(YOUR OBJECTIVE)
Straight copy, no pictures: transcribe each entry as it stands.
★ ★ ★ ★ ★ ★ ★
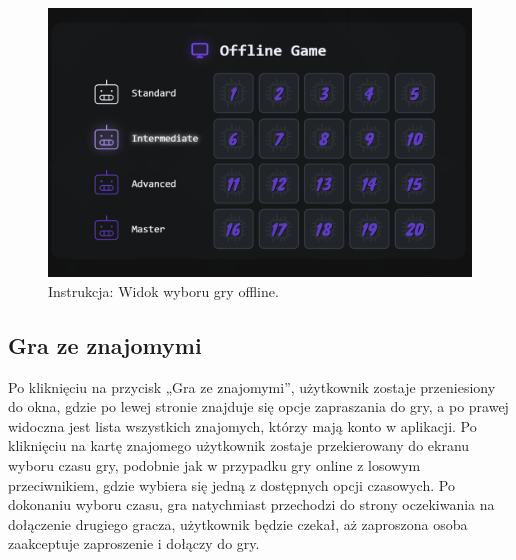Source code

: \documentclass[12pt,a4paper]{article}
\begin{document}
\vspace{0.5cm}
\begin{figure}[h!]
    \centering
    \includegraphics[width=1\textwidth]{images/ins_min_pvc.png}
    \caption{Instrukcja: Widok wyboru gry offline.}
\end{figure}

\newpage

\subsection{Gra ze znajomymi}

Po kliknięciu na przycisk „Gra ze znajomymi”, użytkownik zostaje przeniesiony do okna, gdzie po lewej stronie znajduje się opcje zapraszania do gry, a po prawej widoczna jest lista wszystkich znajomych, którzy mają konto w aplikacji. Po kliknięciu na kartę znajomego użytkownik zostaje przekierowany do ekranu wyboru czasu gry, podobnie jak w przypadku gry online z losowym przeciwnikiem, gdzie wybiera się jedną z dostępnych opcji czasowych. Po dokonaniu wyboru czasu, gra natychmiast przechodzi do strony oczekiwania na dołączenie drugiego gracza, użytkownik będzie czekał, aż zaproszona osoba zaakceptuje zaproszenie i dołączy do gry.
\end{document}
★ ★ ★ ★ ★ ★ ★
(SOLUTION TO THIS EXERCISE)
Source code

: \documentclass[12pt,a4paper]{article}
\begin{document}
\vspace{0.5cm}
\begin{figure}[h!]
    \centering
    \includegraphics[width=1\textwidth]{images/ins_min_pvc.png}
    \caption{Instrukcja: Widok wyboru gry offline.}
\end{figure}

\newpage

\subsection{Gra ze znajomymi}

Po kliknięciu na przycisk „Gra ze znajomymi”, użytkownik zostaje przeniesiony do okna, gdzie po lewej stronie znajduje się opcje zapraszania do gry, a po prawej widoczna jest lista wszystkich znajomych, którzy mają konto w aplikacji. Po kliknięciu na kartę znajomego użytkownik zostaje przekierowany do ekranu wyboru czasu gry, podobnie jak w przypadku gry online z losowym przeciwnikiem, gdzie wybiera się jedną z dostępnych opcji czasowych. Po dokonaniu wyboru czasu, gra natychmiast przechodzi do strony oczekiwania na dołączenie drugiego gracza, użytkownik będzie czekał, aż zaproszona osoba zaakceptuje zaproszenie i dołączy do gry.
\end{document}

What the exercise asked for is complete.